* Task prompt
Check each line of the records below for the word "label" and give the number of lines that have it, with nothing added.

* Task inputs
[Start of section]
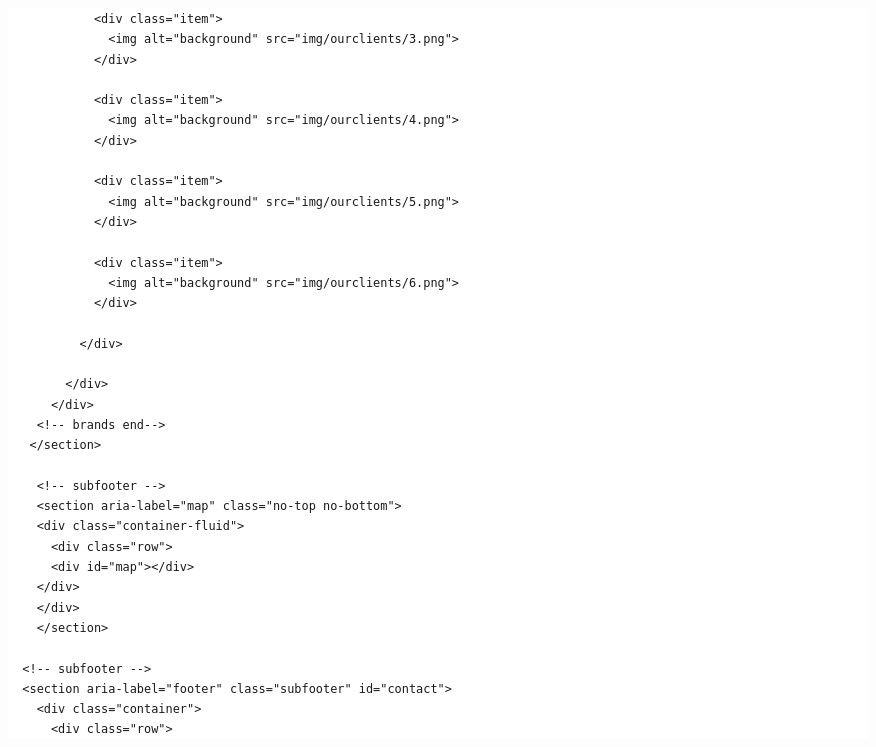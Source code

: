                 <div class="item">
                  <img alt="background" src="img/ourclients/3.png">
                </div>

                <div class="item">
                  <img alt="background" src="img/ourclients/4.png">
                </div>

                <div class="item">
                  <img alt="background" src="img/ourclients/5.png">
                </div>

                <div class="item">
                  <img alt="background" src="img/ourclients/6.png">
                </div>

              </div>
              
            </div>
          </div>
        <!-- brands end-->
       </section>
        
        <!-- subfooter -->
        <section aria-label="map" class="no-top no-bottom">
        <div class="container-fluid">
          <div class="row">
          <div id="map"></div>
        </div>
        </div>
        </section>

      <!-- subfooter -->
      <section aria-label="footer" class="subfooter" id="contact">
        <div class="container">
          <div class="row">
[End of section]
[Start of section]
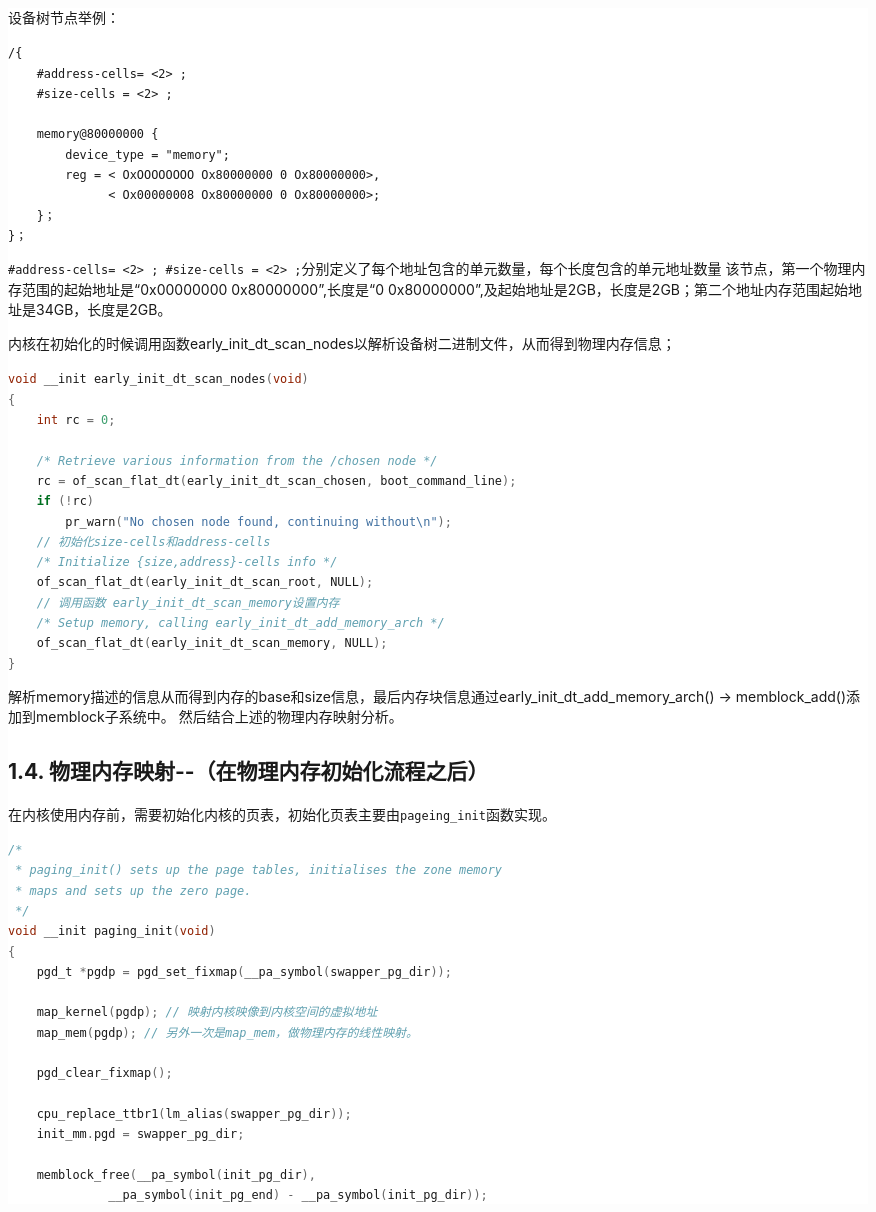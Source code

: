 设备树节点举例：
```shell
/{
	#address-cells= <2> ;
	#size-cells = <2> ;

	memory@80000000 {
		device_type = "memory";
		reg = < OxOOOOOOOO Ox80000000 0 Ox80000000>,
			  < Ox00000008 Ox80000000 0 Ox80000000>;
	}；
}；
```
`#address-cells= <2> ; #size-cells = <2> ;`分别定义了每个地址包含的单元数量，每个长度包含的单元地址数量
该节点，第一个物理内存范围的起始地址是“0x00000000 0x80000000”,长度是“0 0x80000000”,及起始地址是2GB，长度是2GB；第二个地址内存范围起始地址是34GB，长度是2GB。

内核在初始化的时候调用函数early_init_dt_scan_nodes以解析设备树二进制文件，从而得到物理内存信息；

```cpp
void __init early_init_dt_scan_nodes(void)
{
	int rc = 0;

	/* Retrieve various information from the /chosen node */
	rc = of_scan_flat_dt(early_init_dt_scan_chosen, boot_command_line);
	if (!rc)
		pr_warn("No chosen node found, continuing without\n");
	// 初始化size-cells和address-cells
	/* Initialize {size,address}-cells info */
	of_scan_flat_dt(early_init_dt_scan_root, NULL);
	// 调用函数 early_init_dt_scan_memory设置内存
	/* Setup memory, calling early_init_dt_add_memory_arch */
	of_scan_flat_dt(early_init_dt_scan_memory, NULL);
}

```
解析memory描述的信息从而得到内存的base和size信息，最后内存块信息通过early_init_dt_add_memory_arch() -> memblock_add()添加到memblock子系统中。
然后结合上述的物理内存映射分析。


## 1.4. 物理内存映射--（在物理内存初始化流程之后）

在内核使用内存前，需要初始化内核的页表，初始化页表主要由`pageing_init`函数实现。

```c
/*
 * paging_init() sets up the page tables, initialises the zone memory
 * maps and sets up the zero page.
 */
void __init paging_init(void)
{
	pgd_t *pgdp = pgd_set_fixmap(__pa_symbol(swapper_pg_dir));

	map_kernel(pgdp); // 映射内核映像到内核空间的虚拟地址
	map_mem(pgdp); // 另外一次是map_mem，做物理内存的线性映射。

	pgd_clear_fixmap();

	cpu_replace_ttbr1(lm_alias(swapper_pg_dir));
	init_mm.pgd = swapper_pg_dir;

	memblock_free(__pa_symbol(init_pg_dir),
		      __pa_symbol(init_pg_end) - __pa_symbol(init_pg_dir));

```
[End of section]
* Problem solution
2